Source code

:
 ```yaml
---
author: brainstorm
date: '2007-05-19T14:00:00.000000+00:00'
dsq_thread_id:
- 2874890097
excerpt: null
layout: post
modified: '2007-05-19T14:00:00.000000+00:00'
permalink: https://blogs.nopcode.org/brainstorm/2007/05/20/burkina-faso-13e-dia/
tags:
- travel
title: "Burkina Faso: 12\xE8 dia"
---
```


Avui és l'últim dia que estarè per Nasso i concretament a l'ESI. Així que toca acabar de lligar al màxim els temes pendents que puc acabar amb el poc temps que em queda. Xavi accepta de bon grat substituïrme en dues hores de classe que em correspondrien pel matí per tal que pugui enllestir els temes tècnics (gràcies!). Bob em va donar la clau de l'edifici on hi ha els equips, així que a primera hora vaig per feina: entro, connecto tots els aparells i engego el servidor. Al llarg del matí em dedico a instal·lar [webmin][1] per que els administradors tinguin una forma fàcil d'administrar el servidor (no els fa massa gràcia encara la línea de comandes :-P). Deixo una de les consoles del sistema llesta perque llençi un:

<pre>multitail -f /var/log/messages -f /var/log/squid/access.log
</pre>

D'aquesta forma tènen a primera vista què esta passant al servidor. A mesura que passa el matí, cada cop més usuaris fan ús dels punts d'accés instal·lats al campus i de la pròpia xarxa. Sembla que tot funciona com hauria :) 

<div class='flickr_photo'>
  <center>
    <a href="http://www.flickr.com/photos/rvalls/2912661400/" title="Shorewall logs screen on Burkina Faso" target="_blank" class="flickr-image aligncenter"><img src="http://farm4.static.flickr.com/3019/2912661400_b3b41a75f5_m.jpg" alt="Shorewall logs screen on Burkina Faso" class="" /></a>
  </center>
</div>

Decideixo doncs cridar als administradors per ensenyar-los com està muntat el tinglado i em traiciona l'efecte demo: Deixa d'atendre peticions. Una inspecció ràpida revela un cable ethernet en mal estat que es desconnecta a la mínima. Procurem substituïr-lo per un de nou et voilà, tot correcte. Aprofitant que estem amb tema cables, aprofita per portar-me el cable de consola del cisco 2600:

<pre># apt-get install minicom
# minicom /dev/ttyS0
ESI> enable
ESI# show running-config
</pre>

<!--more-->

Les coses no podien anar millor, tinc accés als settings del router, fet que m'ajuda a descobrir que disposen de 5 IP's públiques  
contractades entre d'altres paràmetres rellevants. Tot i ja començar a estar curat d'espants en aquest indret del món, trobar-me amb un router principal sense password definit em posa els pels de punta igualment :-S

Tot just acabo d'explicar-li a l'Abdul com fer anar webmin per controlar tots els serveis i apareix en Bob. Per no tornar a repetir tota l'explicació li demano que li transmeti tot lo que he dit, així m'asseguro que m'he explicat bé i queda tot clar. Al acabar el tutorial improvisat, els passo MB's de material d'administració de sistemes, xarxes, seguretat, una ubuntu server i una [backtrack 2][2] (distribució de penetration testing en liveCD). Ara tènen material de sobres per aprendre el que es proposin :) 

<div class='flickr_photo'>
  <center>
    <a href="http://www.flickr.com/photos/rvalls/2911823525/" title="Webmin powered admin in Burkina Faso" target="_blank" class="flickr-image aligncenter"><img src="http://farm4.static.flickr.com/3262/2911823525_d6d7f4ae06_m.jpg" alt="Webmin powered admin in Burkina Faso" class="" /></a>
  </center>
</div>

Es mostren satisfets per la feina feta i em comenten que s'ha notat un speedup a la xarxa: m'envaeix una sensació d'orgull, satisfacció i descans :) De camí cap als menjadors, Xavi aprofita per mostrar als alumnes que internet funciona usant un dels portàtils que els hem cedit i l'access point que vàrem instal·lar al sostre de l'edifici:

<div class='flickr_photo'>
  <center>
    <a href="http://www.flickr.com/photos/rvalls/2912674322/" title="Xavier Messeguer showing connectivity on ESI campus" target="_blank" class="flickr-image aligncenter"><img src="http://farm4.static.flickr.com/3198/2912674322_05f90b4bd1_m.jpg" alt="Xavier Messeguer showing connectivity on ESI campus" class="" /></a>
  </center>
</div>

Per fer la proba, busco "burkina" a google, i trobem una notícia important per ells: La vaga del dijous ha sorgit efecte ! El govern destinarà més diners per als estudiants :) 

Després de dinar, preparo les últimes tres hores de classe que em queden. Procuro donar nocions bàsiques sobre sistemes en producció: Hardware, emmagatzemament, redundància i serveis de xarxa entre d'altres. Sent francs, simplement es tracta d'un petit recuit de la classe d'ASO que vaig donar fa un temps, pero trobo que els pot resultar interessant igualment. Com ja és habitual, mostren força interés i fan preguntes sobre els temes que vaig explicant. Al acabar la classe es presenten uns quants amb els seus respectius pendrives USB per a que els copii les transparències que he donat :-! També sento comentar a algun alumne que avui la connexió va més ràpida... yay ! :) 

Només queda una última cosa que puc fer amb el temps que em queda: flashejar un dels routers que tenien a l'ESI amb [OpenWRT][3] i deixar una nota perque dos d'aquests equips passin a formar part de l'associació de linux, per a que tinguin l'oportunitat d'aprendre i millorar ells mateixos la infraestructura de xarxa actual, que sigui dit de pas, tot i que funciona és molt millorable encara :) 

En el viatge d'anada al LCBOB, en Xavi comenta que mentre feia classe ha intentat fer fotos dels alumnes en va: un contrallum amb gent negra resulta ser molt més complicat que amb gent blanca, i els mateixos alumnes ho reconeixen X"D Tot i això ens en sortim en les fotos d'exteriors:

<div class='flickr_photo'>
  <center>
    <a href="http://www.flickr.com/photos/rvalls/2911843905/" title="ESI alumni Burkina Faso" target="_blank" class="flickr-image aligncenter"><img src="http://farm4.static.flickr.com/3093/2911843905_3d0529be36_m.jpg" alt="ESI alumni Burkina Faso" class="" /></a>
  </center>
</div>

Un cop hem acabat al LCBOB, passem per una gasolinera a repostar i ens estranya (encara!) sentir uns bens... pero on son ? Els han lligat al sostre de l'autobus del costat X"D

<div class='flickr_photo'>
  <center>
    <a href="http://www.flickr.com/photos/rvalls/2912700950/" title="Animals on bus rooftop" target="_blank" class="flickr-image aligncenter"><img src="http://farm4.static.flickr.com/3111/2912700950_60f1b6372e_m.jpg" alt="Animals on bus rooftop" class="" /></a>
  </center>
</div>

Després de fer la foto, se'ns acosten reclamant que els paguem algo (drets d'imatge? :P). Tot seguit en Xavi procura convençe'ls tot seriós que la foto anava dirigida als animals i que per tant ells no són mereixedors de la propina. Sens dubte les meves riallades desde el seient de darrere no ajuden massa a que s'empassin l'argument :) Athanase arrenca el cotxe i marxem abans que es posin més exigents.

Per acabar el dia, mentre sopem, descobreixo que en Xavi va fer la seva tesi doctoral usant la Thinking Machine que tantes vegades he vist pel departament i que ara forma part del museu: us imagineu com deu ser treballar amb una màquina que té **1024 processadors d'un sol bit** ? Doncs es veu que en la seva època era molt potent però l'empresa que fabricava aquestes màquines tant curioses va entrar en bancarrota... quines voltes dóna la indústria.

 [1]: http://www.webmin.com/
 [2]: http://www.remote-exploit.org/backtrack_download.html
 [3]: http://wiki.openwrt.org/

** Exercise **
Within the data above, the span starting at the line containing "ESI# show running-config" and ending at the line containing "Les coses no" is to be retyped exactly, with no other lines.

** Your solution **
ESI# show running-config
</pre>

<!--more-->

Les coses no podien anar millor, tinc accés als settings del router, fet que m'ajuda a descobrir que disposen de 5 IP's públiques  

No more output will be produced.